Nestor & Co have extensive experience in working with Credit Unions. We have a knowledge of the sector and an understanding of the challenges and risks affecting Credit Unions in the current environment.
Key Credit Union Services:
- Statutory Audit
- Internal Audit
- Loan book and Asset Reviews
- Mergers and Acquisitions
Statutory Audit:
The primary objective of the annual audit is to provide an independent opinion on the Credit Unions financial statements. Our credit union team have gained valuable experience over the years in the area of Credit Union Statutory Audit. We believe in conducting the audit in an efficient and effective manner. To this end:
- We communicate with management before the commencement of the audit to agree the timing requirement.
- On site work is arranged to cause minimal disruption to the day to day activities of the Credit Union.
- We value the importance of meeting the full Board of Directors of the Credit Union at the end of the audit assignment so that we gain knowledge of any additional needs of the Credit Union.
- We attend the Annual General Meeting of the Credit Union and address any queries which the Credit Union members may have in respect of the audited financial statements.
Internal Audit:
The Credit Union & Co Operation with Overseas Regulators Act 2012 requires Credit Unions to develop an internal audit function to provide for the independent oversight of the governance of Credit Unions.

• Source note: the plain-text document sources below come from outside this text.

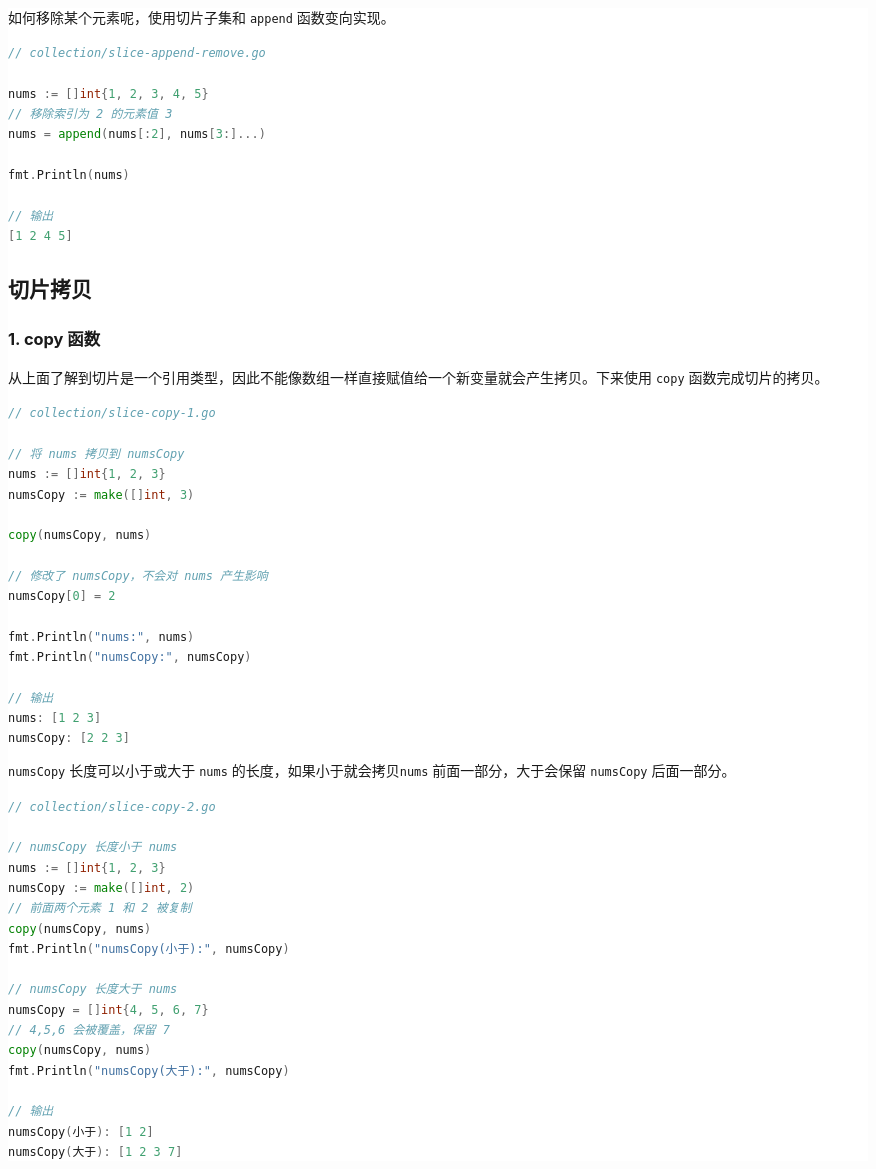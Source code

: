 如何移除某个元素呢，使用切片子集和 `append` 函数变向实现。

```go
// collection/slice-append-remove.go

nums := []int{1, 2, 3, 4, 5}
// 移除索引为 2 的元素值 3
nums = append(nums[:2], nums[3:]...)

fmt.Println(nums)

// 输出
[1 2 4 5]
```

## 切片拷贝

### 1. copy 函数

从上面了解到切片是一个引用类型，因此不能像数组一样直接赋值给一个新变量就会产生拷贝。下来使用 `copy` 函数完成切片的拷贝。

```go
// collection/slice-copy-1.go

// 将 nums 拷贝到 numsCopy 
nums := []int{1, 2, 3}
numsCopy := make([]int, 3)

copy(numsCopy, nums)

// 修改了 numsCopy，不会对 nums 产生影响
numsCopy[0] = 2

fmt.Println("nums:", nums)
fmt.Println("numsCopy:", numsCopy)

// 输出
nums: [1 2 3]
numsCopy: [2 2 3]
```

`numsCopy` 长度可以小于或大于 `nums` 的长度，如果小于就会拷贝`nums` 前面一部分，大于会保留 `numsCopy` 后面一部分。

```go
// collection/slice-copy-2.go

// numsCopy 长度小于 nums
nums := []int{1, 2, 3}
numsCopy := make([]int, 2)
// 前面两个元素 1 和 2 被复制
copy(numsCopy, nums)
fmt.Println("numsCopy(小于):", numsCopy)

// numsCopy 长度大于 nums
numsCopy = []int{4, 5, 6, 7}
// 4,5,6 会被覆盖，保留 7
copy(numsCopy, nums)
fmt.Println("numsCopy(大于):", numsCopy)

// 输出
numsCopy(小于): [1 2]
numsCopy(大于): [1 2 3 7]
```
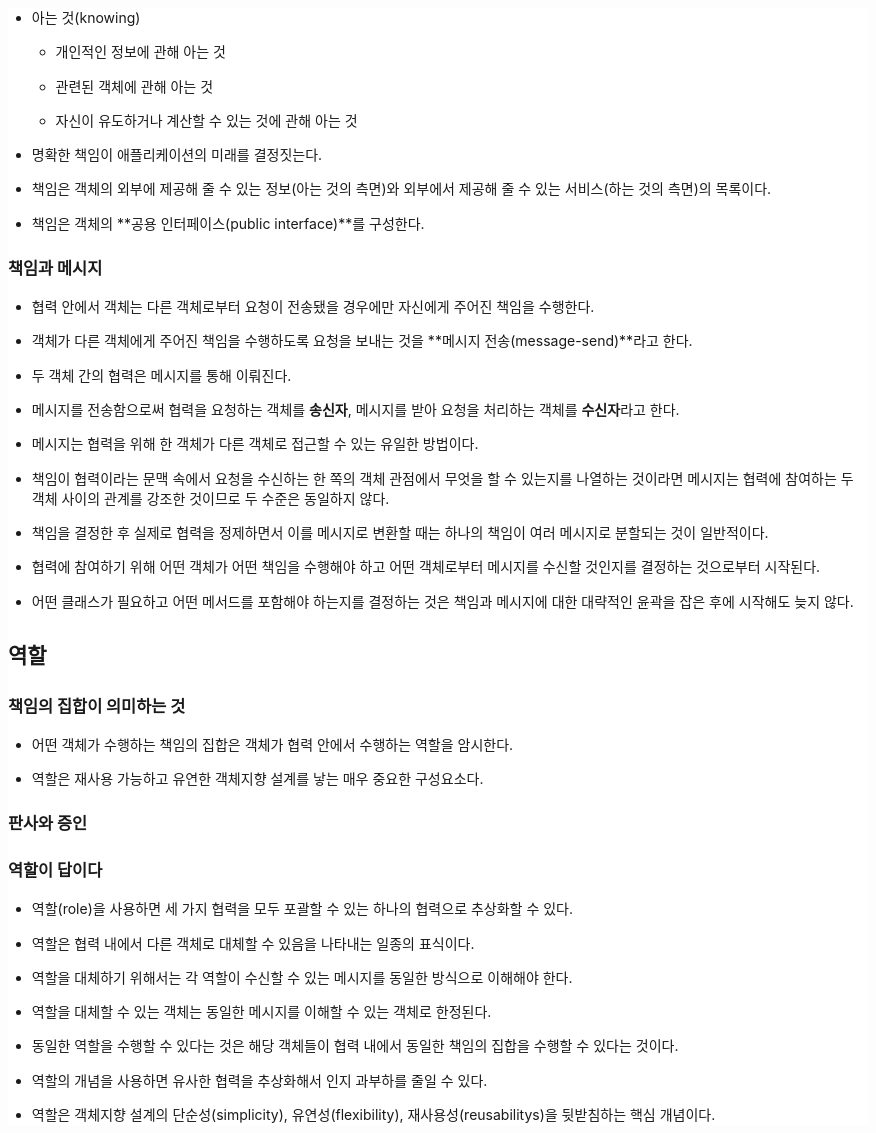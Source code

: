   - 아는 것(knowing)

    - 개인적인 정보에 관해 아는 것

    - 관련된 객체에 관해 아는 것

    - 자신이 유도하거나 계산할 수 있는 것에 관해 아는 것

- 명확한 책임이 애플리케이션의 미래를 결정짓는다.

- 책임은 객체의 외부에 제공해 줄 수 있는 정보(아는 것의 측면)와 외부에서 제공해 줄 수 있는 서비스(하는 것의 측면)의 목록이다.

- 책임은 객체의 **공용 인터페이스(public interface)**를 구성한다.

### 책임과 메시지

- 협력 안에서 객체는 다른 객체로부터 요청이 전송됐을 경우에만 자신에게 주어진 책임을 수행한다.

- 객체가 다른 객체에게 주어진 책임을 수행하도록 요청을 보내는 것을 **메시지 전송(message-send)**라고 한다.

- 두 객체 간의 협력은 메시지를 통해 이뤄진다.

- 메시지를 전송함으로써 협력을 요청하는 객체를 **송신자**, 메시지를 받아 요청을 처리하는 객체를 **수신자**라고 한다.

- 메시지는 협력을 위해 한 객체가 다른 객체로 접근할 수 있는 유일한 방법이다.

- 책임이 협력이라는 문맥 속에서 요청을 수신하는 한 쪽의 객체 관점에서 무엇을 할 수 있는지를 나열하는 것이라면 메시지는 협력에 참여하는 두 객체 사이의 관계를 강조한 것이므로 두 수준은 동일하지 않다.

- 책임을 결정한 후 실제로 협력을 정제하면서 이를 메시지로 변환할 때는 하나의 책임이 여러 메시지로 분할되는 것이 일반적이다.

- 협력에 참여하기 위해 어떤 객체가 어떤 책임을 수행해야 하고 어떤 객체로부터 메시지를 수신할 것인지를 결정하는 것으로부터 시작된다.

- 어떤 클래스가 필요하고 어떤 메서드를 포함해야 하는지를 결정하는 것은 책임과 메시지에 대한 대략적인 윤곽을 잡은 후에 시작해도 늦지 않다.

## 역할

### 책임의 집합이 의미하는 것

- 어떤 객체가 수행하는 책임의 집합은 객체가 협력 안에서 수행하는 역할을 암시한다.

- 역할은 재사용 가능하고 유연한 객체지향 설계를 낳는 매우 중요한 구성요소다.

### 판사와 증인

### 역할이 답이다

- 역할(role)을 사용하면 세 가지 협력을 모두 포괄할 수 있는 하나의 협력으로 추상화할 수 있다.

- 역할은 협력 내에서 다른 객체로 대체할 수 있음을 나타내는 일종의 표식이다.

- 역할을 대체하기 위해서는 각 역할이 수신할 수 있는 메시지를 동일한 방식으로 이해해야 한다.

- 역할을 대체할 수 있는 객체는 동일한 메시지를 이해할 수 있는 객체로 한정된다.

- 동일한 역할을 수행할 수 있다는 것은 해당 객체들이 협력 내에서 동일한 책임의 집합을 수행할 수 있다는 것이다.

- 역할의 개념을 사용하면 유사한 협력을 추상화해서 인지 과부하를 줄일 수 있다.

- 역할은 객체지향 설계의 단순성(simplicity), 유연성(flexibility), 재사용성(reusabilitys)을 뒷받침하는 핵심 개념이다.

In our Internal Audit assignments we:
- Develop an annual Internal Audit Plan which is specific to each Credit Union, addressing the areas of importance for each Credit Union.
- On site work is arranged to cause minimal disruption to the day to day activities of the Credit Union
- Produce quarterly reports for the Board of Directors addressing the areas which were covered in the quarter and any issues identified
Loan Book and Asset Reviews
Loan provisioning and asset valuation has been a key sector of focus in the past few years. The performing loan book reviews by Credit Unions is now becoming more common. The loan book review may be performed to comply with requests from The Central Bank or by Credit Unions who want an independent assessment of their loan book and associated provisioning.
Asset reviews involve an assessment as to whether the assets of the Credit Union are impaired. This means that they would be likely to realise less than their book value.
In general the primary assets of Credit Unions consist of:
- Fixed Assets ( with a particular emphasis on Land and Buildings)
- Investments
- Loan Book
To this end:
- We assess the quality loan book of the Credit Union by way of loan analysis by categorisation.
- We assess Investments with a focus on area including impairment and compliance with guidance notes on Investments issued by The Central Bank.
- We assess whether the market value of Fixed Assets are less than their carrying value. Comprehensive Value in Use calculations are prepared where the carrying value of assets are less than market value.
- We then report on the degree of loan provisioning, Investment Impairment or Fixed Asset impairment which we have identified by way of our testing.
- Any additional loan provisioning or impairment will have an impact on the results of the Credit Union. In our reporting we set out the implication any additional provisions or impairment would have on current year surpluses and reserves ratios.